Exercise brief ▸ Starting at the line containing "# DSP Seed Finder" and ending at the line containing "This tool offers three functions.", print every line of the material below exactly, both ends included, and stop there.

Records for this exercise ▸
%%

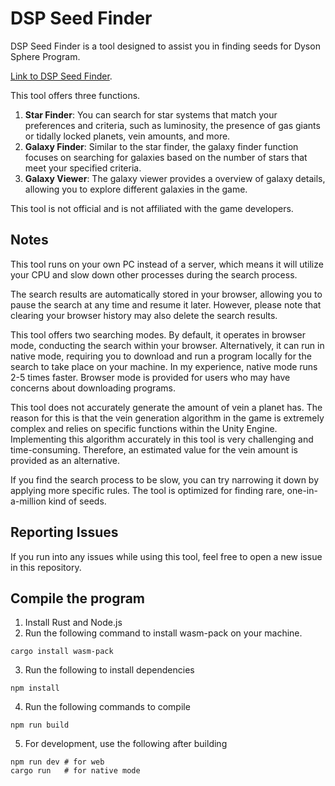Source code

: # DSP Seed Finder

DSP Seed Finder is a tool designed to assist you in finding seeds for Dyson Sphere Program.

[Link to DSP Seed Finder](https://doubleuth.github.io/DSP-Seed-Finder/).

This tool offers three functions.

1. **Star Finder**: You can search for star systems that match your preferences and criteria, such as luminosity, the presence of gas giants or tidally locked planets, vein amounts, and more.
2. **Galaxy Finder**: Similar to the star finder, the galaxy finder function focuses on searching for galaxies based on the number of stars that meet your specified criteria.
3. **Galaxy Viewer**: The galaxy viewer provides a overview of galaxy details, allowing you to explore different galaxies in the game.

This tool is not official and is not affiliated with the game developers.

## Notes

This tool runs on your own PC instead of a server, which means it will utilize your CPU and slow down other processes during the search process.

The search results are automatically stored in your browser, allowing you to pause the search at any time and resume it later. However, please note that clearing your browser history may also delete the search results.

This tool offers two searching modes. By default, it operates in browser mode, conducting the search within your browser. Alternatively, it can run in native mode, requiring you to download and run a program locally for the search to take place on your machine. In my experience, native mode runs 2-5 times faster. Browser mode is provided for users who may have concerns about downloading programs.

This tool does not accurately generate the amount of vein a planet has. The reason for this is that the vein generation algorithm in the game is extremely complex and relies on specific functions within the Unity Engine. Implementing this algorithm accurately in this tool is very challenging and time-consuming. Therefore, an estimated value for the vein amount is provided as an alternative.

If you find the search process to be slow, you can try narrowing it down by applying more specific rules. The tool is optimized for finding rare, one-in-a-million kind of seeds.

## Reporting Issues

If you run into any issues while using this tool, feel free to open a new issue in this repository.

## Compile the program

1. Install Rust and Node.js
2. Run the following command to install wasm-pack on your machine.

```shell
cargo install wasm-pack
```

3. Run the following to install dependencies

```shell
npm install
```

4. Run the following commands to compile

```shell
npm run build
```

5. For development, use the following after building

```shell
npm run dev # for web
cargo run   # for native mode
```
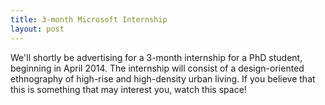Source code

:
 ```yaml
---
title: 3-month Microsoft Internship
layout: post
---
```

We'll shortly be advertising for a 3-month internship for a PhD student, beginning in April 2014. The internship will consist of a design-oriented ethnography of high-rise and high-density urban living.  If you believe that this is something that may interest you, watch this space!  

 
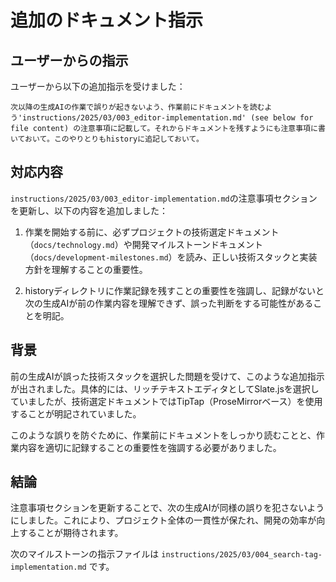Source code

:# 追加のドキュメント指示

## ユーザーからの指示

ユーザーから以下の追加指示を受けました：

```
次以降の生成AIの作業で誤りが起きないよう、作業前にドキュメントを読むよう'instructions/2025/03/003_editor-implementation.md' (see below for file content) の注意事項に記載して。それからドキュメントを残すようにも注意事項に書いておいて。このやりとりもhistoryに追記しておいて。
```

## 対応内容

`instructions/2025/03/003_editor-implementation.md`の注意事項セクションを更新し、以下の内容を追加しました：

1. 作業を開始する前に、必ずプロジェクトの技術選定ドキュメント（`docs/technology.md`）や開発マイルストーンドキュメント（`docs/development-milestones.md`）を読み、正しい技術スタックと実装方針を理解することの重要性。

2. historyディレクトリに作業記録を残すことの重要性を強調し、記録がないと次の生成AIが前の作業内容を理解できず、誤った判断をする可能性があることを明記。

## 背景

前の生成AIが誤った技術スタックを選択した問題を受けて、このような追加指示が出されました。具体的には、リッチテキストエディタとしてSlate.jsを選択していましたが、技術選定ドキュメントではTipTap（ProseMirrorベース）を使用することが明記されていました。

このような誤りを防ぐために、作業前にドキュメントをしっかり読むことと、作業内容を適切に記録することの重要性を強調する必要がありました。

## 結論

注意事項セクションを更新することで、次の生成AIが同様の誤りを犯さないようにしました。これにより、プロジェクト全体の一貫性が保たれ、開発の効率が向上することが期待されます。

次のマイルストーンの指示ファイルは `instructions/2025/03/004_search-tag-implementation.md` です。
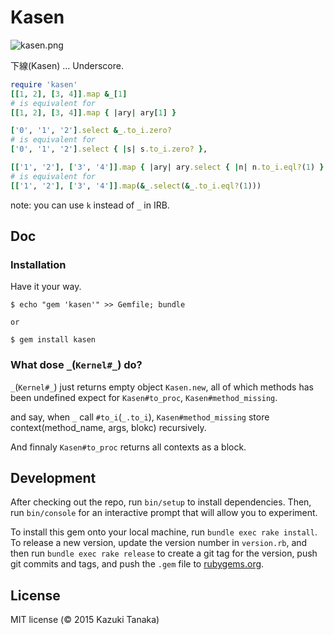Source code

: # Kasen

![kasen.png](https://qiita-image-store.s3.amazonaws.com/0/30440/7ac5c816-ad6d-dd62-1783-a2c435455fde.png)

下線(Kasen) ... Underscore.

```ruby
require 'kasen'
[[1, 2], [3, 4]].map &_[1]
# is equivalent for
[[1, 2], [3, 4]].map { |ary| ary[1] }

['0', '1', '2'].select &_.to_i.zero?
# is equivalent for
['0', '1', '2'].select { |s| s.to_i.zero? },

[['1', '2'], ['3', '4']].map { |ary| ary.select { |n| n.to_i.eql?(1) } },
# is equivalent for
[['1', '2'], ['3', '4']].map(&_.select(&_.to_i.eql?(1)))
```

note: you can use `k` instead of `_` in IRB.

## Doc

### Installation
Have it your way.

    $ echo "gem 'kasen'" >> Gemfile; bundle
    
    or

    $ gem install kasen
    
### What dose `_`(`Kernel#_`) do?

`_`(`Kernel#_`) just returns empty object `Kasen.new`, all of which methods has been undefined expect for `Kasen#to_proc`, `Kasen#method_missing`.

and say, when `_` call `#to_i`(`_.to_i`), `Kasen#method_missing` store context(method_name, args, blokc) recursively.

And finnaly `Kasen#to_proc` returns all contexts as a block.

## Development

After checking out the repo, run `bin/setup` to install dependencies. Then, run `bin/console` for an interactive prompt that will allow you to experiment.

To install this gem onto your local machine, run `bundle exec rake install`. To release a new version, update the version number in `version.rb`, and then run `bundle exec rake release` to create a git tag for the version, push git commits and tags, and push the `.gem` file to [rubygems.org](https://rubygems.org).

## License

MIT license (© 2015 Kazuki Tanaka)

%%
%%

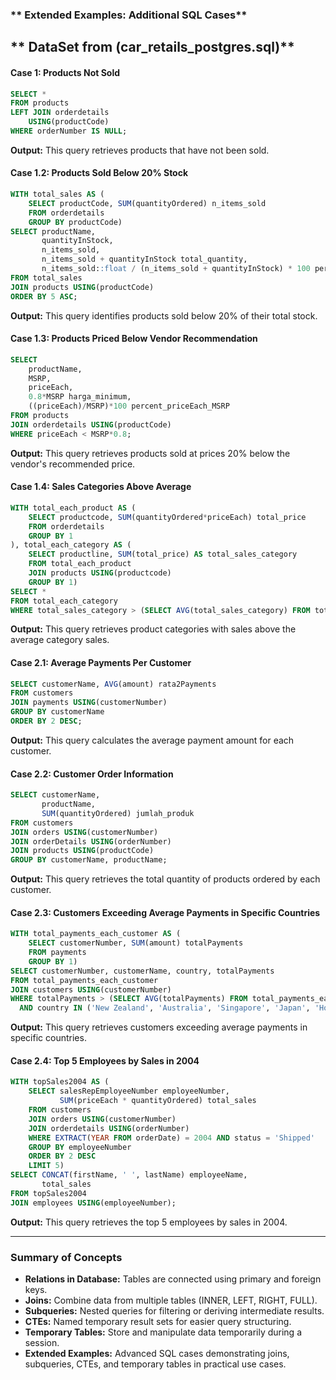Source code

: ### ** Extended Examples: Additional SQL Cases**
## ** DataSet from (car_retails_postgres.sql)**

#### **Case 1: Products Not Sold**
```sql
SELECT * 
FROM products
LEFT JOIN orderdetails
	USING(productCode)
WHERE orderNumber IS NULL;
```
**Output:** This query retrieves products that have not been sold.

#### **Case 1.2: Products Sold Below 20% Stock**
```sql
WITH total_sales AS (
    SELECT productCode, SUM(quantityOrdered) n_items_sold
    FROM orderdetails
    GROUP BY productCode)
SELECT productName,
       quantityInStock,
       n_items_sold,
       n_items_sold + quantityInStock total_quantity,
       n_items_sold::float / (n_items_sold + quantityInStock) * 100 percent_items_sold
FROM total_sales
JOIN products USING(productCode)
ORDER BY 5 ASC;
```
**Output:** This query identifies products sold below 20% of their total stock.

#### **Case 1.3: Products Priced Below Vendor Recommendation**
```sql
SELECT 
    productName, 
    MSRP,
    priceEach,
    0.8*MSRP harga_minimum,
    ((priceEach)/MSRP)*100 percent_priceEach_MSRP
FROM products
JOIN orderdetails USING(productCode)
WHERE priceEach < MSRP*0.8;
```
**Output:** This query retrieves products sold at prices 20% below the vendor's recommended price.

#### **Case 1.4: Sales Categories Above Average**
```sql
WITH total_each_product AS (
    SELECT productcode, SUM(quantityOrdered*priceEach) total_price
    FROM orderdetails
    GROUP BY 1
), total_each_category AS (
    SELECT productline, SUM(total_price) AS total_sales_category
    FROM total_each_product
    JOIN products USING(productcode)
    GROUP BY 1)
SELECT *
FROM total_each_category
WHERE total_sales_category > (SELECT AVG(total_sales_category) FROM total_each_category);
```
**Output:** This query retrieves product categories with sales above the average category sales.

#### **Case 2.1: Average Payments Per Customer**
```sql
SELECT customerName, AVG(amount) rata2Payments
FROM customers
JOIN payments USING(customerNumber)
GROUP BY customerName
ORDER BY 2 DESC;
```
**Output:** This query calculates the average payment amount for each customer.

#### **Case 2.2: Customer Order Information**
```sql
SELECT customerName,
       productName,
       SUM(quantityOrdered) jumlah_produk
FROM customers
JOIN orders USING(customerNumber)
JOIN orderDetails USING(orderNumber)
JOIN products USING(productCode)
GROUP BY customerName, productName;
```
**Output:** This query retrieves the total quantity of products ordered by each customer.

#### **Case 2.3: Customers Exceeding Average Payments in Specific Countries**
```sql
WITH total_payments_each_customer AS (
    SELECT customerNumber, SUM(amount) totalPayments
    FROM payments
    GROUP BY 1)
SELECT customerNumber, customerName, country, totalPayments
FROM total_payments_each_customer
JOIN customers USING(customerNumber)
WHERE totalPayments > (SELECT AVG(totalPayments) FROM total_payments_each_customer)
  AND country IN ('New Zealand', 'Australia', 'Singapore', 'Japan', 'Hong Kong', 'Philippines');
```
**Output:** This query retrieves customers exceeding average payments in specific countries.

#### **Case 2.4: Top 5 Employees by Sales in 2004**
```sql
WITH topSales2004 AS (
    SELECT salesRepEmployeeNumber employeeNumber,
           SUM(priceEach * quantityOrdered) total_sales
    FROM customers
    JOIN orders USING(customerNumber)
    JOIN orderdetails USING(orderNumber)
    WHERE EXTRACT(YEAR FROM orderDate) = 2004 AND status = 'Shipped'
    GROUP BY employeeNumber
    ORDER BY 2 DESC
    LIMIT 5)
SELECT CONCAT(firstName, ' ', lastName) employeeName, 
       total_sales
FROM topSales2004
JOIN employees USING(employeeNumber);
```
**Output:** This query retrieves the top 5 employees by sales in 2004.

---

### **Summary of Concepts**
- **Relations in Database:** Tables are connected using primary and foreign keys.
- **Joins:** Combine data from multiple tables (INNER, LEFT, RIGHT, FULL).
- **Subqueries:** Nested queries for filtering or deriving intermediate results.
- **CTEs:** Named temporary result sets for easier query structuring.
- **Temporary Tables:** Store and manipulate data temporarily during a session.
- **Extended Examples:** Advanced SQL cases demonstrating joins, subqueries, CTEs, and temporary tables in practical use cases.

%%

Answer below ▸
: # DSP Seed Finder

DSP Seed Finder is a tool designed to assist you in finding seeds for Dyson Sphere Program.

[Link to DSP Seed Finder](https://doubleuth.github.io/DSP-Seed-Finder/).

This tool offers three functions.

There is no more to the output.